> Records provided:
.....
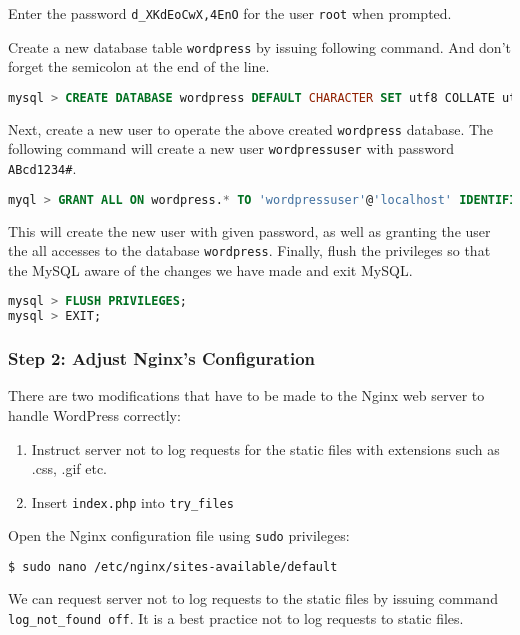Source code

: Enter the password \texttt{d\_XKdEoCwX,4EnO} for the user \texttt{root} when prompted.

Create a new database table \texttt{wordpress} by issuing following command. And don't forget the semicolon at the end of the line.
\begin{lstlisting}[language=SQL]
mysql > CREATE DATABASE wordpress DEFAULT CHARACTER SET utf8 COLLATE utf8_unicode_ci;
\end{lstlisting}

Next, create a new user to operate the above created \texttt{wordpress} database. The following command will create a new user \texttt{wordpressuser} with password \texttt{ABcd1234\#}.

\begin{lstlisting}[language=SQL]
myql > GRANT ALL ON wordpress.* TO 'wordpressuser'@'localhost' IDENTIFIED BY 'ABcd1234#';
\end{lstlisting}

This will create the new user with given password, as well as granting the user the all accesses to the database \texttt{wordpress}. Finally, flush the privileges so that the MySQL aware of the changes we have made and exit MySQL.

\begin{lstlisting}[language=SQL]
mysql > FLUSH PRIVILEGES;
mysql > EXIT;
\end{lstlisting}


\subsubsection*{Step 2: Adjust Nginx's Configuration}
There are two modifications that have to be made to the Nginx web server to handle WordPress correctly:
\begin{enumerate}
\item Instruct server not to log requests for the static files with extensions such as .css, .gif etc.
\item Insert \texttt{index.php} into \texttt{try\_files}
\end{enumerate}

Open the Nginx configuration file using \texttt{sudo} privileges:
\begin{lstlisting}[language=sh]
$ sudo nano /etc/nginx/sites-available/default
\end{lstlisting}

We can request server not to log requests to the static files by issuing command {\tt log\_not\_found off}. It is a best practice not to log requests to static files.

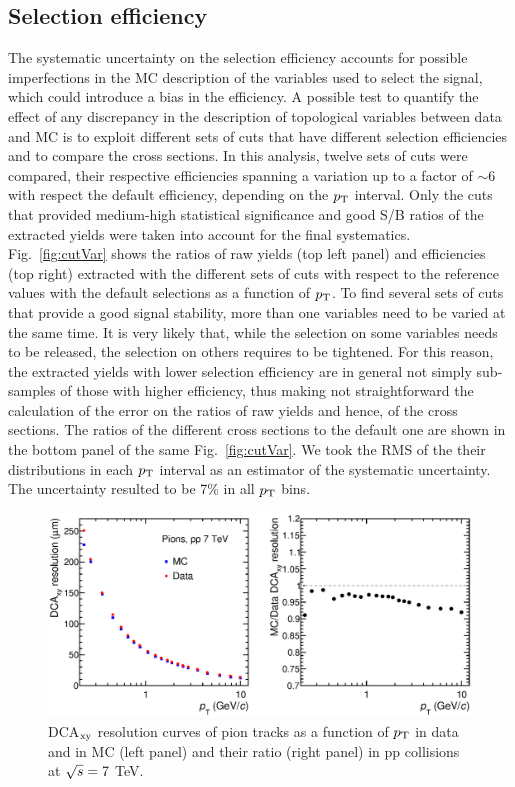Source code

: \subsection{Selection efficiency}
\label{sec:CutVariation}
The systematic uncertainty on the selection efficiency accounts for 
possible imperfections in the MC description of the variables used to select the signal, 
which could introduce a bias in the efficiency. A possible test to quantify the effect of any discrepancy in the 
description of topological variables between data and MC is to exploit different sets of cuts
that have different selection efficiencies and to compare the cross sections.
In this analysis, twelve sets of cuts were compared, 
their respective efficiencies spanning a variation up to 
a factor of $\sim$6 with respect the default efficiency, depending on the $p_{\rm T}$ interval.
Only the cuts that provided 
medium-high statistical significance and good S/B ratios of the extracted yields
were taken into account for the final systematics.
Fig.~\ref{fig:cutVar} shows the ratios of raw yields (top left panel) and efficiencies (top right) 
extracted with the different sets of cuts with respect
to the reference values with the default selections as a function of $p_{\rm T}$.
To find several sets of cuts that provide a good signal stability, 
more than one variables need to be varied at the same time. It is very likely that,
while the selection on some variables needs to be released, the selection
on others requires to be tightened. For this reason, the extracted yields with lower selection efficiency are in general not simply
sub-samples of those with higher efficiency, thus making not straightforward the calculation
of the error on the ratios of raw yields and hence, of the cross sections.
The ratios of the different cross sections to the default one are shown in the bottom panel of the
same Fig.~\ref{fig:cutVar}. We took the RMS of the their distributions in each $p_{\rm T}$ interval as an estimator of 
the systematic uncertainty. The uncertainty resulted to be 7\% in all $p_{\rm T}$ bins.
\begin{figure}[!h]
\begin{center}
 \includegraphics[width=1\textwidth]{FigCap4/DCAxyReso_Pions.eps}
\caption{DCA$_{\rm xy}$ resolution curves of pion tracks as a function of $p_{\rm T}$ in data and in MC (left panel) and their ratio (right panel) in pp collisions at $\sqrt{s} = 7 $ TeV.}             
\label{fig:DCAxyReso}
\end{center}
\end{figure}
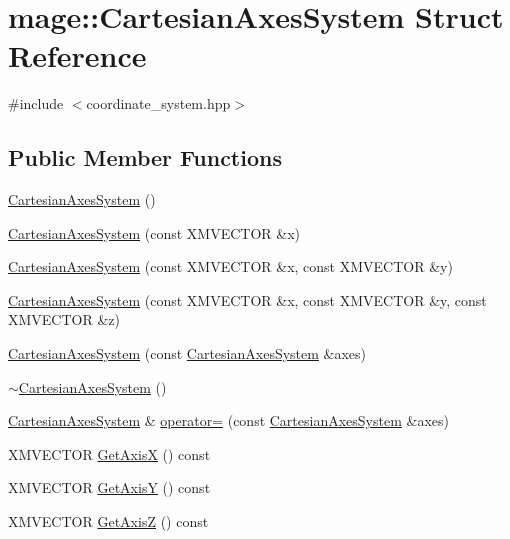 \hypertarget{structmage_1_1_cartesian_axes_system}{}\section{mage\+:\+:Cartesian\+Axes\+System Struct Reference}
\label{structmage_1_1_cartesian_axes_system}


{\ttfamily \#include $<$coordinate\+\_\+system.\+hpp$>$}

\subsection*{Public Member Functions}
\begin{DoxyCompactItemize}
\item 
\hyperlink{structmage_1_1_cartesian_axes_system_a8f6ebcd50aafda44c478b7aa25e1fd25}{Cartesian\+Axes\+System} ()
\item 
\hyperlink{structmage_1_1_cartesian_axes_system_afd22b658e9221086add8c41958394568}{Cartesian\+Axes\+System} (const X\+M\+V\+E\+C\+T\+OR \&x)
\item 
\hyperlink{structmage_1_1_cartesian_axes_system_a8c5931061f227f6df8eec9ac8b9a7a18}{Cartesian\+Axes\+System} (const X\+M\+V\+E\+C\+T\+OR \&x, const X\+M\+V\+E\+C\+T\+OR \&y)
\item 
\hyperlink{structmage_1_1_cartesian_axes_system_a6d33ce6d7112d0cb63d93693036b986a}{Cartesian\+Axes\+System} (const X\+M\+V\+E\+C\+T\+OR \&x, const X\+M\+V\+E\+C\+T\+OR \&y, const X\+M\+V\+E\+C\+T\+OR \&z)
\item 
\hyperlink{structmage_1_1_cartesian_axes_system_a741e121fcddeda926a71961ec4e5c308}{Cartesian\+Axes\+System} (const \hyperlink{structmage_1_1_cartesian_axes_system}{Cartesian\+Axes\+System} \&axes)
\item 
\hyperlink{structmage_1_1_cartesian_axes_system_a1839e7f85ba5cc28f99c8b5d7bfd27eb}{$\sim$\+Cartesian\+Axes\+System} ()
\item 
\hyperlink{structmage_1_1_cartesian_axes_system}{Cartesian\+Axes\+System} \& \hyperlink{structmage_1_1_cartesian_axes_system_ad86c9b070b23e4ba1a6bc0543d1189bc}{operator=} (const \hyperlink{structmage_1_1_cartesian_axes_system}{Cartesian\+Axes\+System} \&axes)
\item 
X\+M\+V\+E\+C\+T\+OR \hyperlink{structmage_1_1_cartesian_axes_system_aa8e41490a0f9b333a8a9dde3a7544624}{Get\+AxisX} () const
\item 
X\+M\+V\+E\+C\+T\+OR \hyperlink{structmage_1_1_cartesian_axes_system_a1ab9d19fa733ce9667b244cd4a03b8fc}{Get\+AxisY} () const
\item 
X\+M\+V\+E\+C\+T\+OR \hyperlink{structmage_1_1_cartesian_axes_system_a143811599a089100b0327e719db44ec5}{Get\+AxisZ} () const
\end{DoxyCompactItemize}

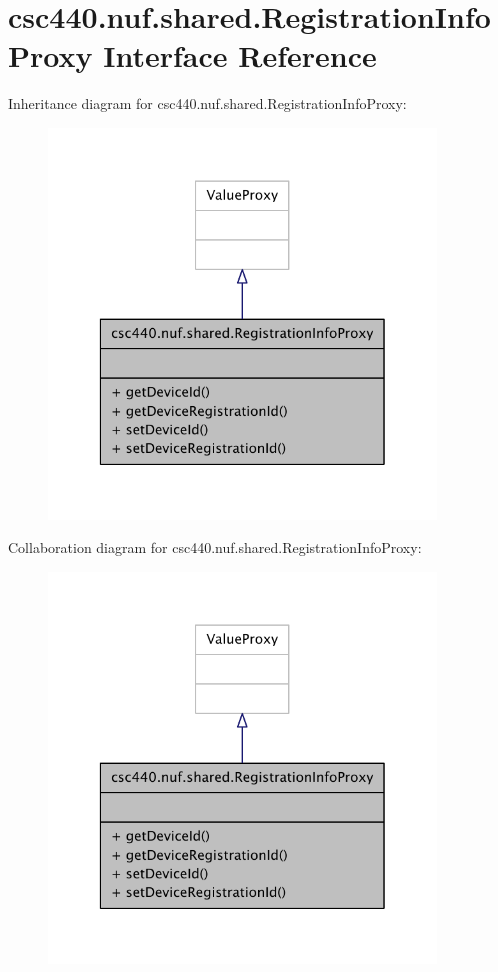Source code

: \hypertarget{interfacecsc440_1_1nuf_1_1shared_1_1_registration_info_proxy}{\section{csc440.\-nuf.\-shared.\-Registration\-Info\-Proxy Interface Reference}
\label{interfacecsc440_1_1nuf_1_1shared_1_1_registration_info_proxy}
}


Inheritance diagram for csc440.\-nuf.\-shared.\-Registration\-Info\-Proxy\-:
\nopagebreak
\begin{figure}[H]
\begin{center}
\leavevmode
\includegraphics[width=292pt]{interfacecsc440_1_1nuf_1_1shared_1_1_registration_info_proxy__inherit__graph}
\end{center}
\end{figure}


Collaboration diagram for csc440.\-nuf.\-shared.\-Registration\-Info\-Proxy\-:
\nopagebreak
\begin{figure}[H]
\begin{center}
\leavevmode
\includegraphics[width=292pt]{interfacecsc440_1_1nuf_1_1shared_1_1_registration_info_proxy__coll__graph}
\end{center}
\end{figure}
.....
> Activity:
Reproduce each line of the material containing the word "into".

> Final answer:
\item Insert \texttt{index.php} into \texttt{try\_files}
were taken into account for the final systematics.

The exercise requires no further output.